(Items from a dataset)
-.-.-
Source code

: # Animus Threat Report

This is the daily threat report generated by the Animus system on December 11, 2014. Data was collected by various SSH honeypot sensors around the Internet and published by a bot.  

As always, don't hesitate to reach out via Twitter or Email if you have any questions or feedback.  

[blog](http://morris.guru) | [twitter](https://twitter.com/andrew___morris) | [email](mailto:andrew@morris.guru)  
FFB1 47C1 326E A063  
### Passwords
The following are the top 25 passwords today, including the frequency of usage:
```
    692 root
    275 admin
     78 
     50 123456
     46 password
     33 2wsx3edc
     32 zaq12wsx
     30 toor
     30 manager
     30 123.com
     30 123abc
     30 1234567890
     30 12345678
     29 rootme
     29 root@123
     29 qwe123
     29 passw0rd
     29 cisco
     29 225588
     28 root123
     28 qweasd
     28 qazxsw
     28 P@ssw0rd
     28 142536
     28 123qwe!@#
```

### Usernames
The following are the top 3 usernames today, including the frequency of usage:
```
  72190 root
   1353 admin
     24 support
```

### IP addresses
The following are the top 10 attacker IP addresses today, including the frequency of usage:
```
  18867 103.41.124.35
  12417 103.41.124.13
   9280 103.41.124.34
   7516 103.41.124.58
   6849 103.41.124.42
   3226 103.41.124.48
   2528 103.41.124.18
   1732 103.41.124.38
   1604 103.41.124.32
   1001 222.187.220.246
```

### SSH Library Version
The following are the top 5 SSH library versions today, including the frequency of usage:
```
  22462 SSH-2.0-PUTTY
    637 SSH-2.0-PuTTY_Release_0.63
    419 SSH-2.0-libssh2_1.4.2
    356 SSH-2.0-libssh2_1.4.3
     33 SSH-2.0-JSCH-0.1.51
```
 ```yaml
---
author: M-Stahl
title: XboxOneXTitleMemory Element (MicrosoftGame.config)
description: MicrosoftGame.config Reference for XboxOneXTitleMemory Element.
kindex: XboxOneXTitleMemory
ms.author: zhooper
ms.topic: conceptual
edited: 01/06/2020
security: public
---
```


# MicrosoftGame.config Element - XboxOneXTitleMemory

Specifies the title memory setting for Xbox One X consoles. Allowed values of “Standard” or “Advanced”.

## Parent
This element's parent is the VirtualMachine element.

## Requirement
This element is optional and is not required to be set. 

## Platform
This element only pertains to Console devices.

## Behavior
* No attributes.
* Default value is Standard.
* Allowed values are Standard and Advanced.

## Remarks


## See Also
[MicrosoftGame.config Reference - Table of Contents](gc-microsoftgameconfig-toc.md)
-.-.-
**What needs to be done:** Of the lines above, copy each one that contains the word "following".

**The completed task:**
The following are the top 25 passwords today, including the frequency of usage:
The following are the top 3 usernames today, including the frequency of usage:
The following are the top 10 attacker IP addresses today, including the frequency of usage:
The following are the top 5 SSH library versions today, including the frequency of usage:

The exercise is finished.